= Data in this exercise =
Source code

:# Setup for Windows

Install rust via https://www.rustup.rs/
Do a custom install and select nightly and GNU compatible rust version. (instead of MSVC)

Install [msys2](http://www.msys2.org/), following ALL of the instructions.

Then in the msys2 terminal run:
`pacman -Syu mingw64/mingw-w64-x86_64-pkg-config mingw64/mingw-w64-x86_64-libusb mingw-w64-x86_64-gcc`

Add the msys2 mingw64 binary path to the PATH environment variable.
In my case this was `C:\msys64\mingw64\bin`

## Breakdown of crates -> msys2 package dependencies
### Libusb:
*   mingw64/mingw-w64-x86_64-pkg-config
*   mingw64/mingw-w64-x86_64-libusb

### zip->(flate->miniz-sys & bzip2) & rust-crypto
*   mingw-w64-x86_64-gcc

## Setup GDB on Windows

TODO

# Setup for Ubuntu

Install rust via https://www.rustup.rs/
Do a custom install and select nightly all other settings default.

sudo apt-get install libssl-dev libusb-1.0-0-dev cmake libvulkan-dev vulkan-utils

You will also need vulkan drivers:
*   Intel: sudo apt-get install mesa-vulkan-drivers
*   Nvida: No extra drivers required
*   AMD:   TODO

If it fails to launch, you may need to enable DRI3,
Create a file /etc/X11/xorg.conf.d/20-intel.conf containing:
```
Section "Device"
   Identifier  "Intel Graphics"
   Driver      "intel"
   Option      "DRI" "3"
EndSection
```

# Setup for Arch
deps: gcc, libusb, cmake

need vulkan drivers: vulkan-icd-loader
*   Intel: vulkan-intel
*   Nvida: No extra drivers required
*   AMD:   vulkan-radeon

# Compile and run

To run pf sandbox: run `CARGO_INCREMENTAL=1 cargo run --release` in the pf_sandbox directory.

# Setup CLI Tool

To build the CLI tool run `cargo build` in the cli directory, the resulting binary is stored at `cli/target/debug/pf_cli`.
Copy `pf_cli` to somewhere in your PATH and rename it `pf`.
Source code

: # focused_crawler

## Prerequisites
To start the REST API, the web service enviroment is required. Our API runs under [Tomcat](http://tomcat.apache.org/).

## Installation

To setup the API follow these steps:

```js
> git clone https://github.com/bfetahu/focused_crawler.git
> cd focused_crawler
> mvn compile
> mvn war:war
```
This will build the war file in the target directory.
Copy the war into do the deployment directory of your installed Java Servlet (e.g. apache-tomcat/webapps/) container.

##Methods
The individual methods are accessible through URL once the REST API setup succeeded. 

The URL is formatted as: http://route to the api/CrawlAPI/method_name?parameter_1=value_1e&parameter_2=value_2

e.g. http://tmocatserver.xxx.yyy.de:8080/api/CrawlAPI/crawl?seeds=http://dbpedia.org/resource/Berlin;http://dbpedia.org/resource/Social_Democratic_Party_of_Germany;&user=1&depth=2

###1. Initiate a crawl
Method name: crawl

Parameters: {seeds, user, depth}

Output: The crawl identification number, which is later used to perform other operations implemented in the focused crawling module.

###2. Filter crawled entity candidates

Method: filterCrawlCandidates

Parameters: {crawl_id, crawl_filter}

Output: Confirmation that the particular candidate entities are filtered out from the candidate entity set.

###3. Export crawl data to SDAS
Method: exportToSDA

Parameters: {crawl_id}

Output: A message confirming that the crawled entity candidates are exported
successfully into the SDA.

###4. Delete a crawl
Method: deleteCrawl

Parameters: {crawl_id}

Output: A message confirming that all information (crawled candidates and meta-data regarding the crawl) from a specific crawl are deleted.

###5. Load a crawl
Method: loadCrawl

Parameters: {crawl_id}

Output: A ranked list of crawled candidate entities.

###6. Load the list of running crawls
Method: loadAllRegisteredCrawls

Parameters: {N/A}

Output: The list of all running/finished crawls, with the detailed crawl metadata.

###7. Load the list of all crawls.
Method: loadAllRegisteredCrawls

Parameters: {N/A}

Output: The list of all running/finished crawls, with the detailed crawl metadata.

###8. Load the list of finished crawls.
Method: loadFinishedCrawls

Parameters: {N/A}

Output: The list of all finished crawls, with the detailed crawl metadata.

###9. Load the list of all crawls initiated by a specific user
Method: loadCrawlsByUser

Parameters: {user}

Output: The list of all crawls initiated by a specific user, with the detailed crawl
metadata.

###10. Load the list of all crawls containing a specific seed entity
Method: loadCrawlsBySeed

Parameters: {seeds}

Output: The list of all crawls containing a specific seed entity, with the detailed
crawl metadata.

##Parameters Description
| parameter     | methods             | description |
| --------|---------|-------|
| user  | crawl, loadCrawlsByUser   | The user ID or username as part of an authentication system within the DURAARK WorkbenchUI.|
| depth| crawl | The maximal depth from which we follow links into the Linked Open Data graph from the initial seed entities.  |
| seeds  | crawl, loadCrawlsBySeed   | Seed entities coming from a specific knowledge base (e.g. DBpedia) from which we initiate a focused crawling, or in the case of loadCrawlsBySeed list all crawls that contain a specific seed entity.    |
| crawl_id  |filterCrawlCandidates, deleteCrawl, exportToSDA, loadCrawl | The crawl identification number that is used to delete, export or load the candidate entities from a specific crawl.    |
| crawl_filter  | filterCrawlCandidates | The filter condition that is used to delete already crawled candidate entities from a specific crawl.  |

= Task objective =
Look through the material above for "exportToSDA" and copy the lines that have it.

= Your solution =
Method: exportToSDA
| crawl_id  |filterCrawlCandidates, deleteCrawl, exportToSDA, loadCrawl | The crawl identification number that is used to delete, export or load the candidate entities from a specific crawl.    |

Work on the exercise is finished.